# Work required
Entries follow. Set all of them down as they stand.

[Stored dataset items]

* * *

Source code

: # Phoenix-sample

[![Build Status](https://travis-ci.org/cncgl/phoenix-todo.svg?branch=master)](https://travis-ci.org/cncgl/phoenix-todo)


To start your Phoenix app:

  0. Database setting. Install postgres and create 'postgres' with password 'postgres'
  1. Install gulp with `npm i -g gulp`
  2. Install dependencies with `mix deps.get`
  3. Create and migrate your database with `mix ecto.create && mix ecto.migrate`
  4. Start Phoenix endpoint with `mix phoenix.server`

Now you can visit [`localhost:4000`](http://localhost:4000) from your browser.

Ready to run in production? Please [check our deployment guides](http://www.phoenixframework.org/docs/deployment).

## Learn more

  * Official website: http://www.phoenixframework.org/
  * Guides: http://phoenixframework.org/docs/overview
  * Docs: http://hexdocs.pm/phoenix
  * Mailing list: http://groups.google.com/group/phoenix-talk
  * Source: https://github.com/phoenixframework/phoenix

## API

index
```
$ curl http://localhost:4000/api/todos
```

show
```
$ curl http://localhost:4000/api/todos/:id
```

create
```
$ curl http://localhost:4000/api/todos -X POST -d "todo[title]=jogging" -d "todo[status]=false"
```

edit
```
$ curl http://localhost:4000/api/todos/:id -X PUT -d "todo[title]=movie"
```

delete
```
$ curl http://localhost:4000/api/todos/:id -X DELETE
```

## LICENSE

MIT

* * *

# The answer
Source code

: # Phoenix-sample

[![Build Status](https://travis-ci.org/cncgl/phoenix-todo.svg?branch=master)](https://travis-ci.org/cncgl/phoenix-todo)


To start your Phoenix app:

  0. Database setting. Install postgres and create 'postgres' with password 'postgres'
  1. Install gulp with `npm i -g gulp`
  2. Install dependencies with `mix deps.get`
  3. Create and migrate your database with `mix ecto.create && mix ecto.migrate`
  4. Start Phoenix endpoint with `mix phoenix.server`

Now you can visit [`localhost:4000`](http://localhost:4000) from your browser.

Ready to run in production? Please [check our deployment guides](http://www.phoenixframework.org/docs/deployment).

## Learn more

  * Official website: http://www.phoenixframework.org/
  * Guides: http://phoenixframework.org/docs/overview
  * Docs: http://hexdocs.pm/phoenix
  * Mailing list: http://groups.google.com/group/phoenix-talk
  * Source: https://github.com/phoenixframework/phoenix

## API

index
```
$ curl http://localhost:4000/api/todos
```

show
```
$ curl http://localhost:4000/api/todos/:id
```

create
```
$ curl http://localhost:4000/api/todos -X POST -d "todo[title]=jogging" -d "todo[status]=false"
```

edit
```
$ curl http://localhost:4000/api/todos/:id -X PUT -d "todo[title]=movie"
```

delete
```
$ curl http://localhost:4000/api/todos/:id -X DELETE
```

## LICENSE

MIT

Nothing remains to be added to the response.